While Coke’s mass media efforts primarily focused on recruiting new drinkers to the Coca-Cola family of beverages, it is strategizing how to combine demographic, psychographic and contextual data to incrementally suggest brands to existing customers – for instance, by recommending Dasani sparkling water to a current buyer of Glaceau Vitaminwater.
The goal is ultimately to dish up individualized discounts, tailor experiences by device and integrate the brand at the center of customers’ lives.To do so, Coke is bolstering its data strategy. It has built a successful digital loyalty program for 15 North American brands through the My Coke Rewards program, which is its foundational first-party data asset, representing 24 million US households.
But affinity-based data has its limitations because it doesn’t always encompass a wide swath of customers, and it’s mostly restricted to offline transactions. And millennials, which represent less than 23% of My Coke Rewards members, are averse to loyalty programs.
“Other than the PIN codes consumers enter at MyCokeRewards.com, we didn’t have much visibility into digital behaviors apart from that,” Weaver said. “We don’t sell our products online, so I’m not always trying to drive a consumer somewhere or drive a click with a banner.”
The brand is collecting information on behaviors it observes through social authentication.

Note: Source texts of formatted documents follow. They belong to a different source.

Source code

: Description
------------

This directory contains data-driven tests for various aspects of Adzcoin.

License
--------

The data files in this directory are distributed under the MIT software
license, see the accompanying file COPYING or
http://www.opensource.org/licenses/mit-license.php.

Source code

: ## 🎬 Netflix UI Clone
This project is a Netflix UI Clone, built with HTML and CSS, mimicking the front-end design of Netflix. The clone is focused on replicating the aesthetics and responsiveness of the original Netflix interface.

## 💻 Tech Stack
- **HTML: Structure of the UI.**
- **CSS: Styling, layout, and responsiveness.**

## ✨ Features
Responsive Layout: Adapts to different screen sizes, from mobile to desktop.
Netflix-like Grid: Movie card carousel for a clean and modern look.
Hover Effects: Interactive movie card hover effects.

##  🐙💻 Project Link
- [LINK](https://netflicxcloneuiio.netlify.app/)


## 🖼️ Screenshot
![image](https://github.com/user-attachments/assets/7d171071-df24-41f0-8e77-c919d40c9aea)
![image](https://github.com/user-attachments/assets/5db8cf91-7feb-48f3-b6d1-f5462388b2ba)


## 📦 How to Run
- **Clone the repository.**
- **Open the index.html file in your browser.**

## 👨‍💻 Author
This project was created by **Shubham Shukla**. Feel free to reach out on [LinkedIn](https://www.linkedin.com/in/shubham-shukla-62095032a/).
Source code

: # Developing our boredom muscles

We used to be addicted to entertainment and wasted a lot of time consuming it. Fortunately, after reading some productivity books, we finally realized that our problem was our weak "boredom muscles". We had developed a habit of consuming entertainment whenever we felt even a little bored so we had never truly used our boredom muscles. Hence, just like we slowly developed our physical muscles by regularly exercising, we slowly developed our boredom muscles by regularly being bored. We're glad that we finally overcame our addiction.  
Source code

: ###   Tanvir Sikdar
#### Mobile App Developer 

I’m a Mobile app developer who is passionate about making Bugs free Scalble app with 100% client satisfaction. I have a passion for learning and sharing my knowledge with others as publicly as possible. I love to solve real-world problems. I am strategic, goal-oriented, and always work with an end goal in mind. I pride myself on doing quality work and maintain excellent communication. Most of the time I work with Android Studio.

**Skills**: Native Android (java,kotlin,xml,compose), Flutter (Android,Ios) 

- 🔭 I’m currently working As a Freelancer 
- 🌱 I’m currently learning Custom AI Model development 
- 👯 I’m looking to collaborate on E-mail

For example, consumers can use their Facebook or Google logins to access some of Coke’s owned properties and features.
When that authenticated info is matched with word-of-mouth chatter from, say, signals from the public fire hose, it’s able to form certain insights or improve the experience. Weaver added these insights are “all used responsibly and always within the boundaries of privacy.”
In addition, Coke is building a cookie pool with Ensighten to serve as the basis of a device graph.
“The challenge is to measure digital marketing effectiveness and relate it back to purchase data,” Weaver said. “We could buy data out in-market and match our exposure files against Kroger or Safeway’s data sets, but that’s a bit of a black box – you don’t get to see the models – and that’s caused us to step back a bit.”
Weaver pointed toward greater data ownership among some of the big CPG players like Kraft and P&G.
“We’re all starting to build out our own infrastructure, which will be a trend,” he added. “The balance is in favor of [those] who own their own infrastructure.”
Coke uses Ensighten as its common tag management solution and interim data layer, which it integrates to its homegrown consumer database. It doesn’t use traditional web analytics, because, Weaver said, those data environments tend to be siloed, whereas Coke needs to be able to export online data to its data management toolset.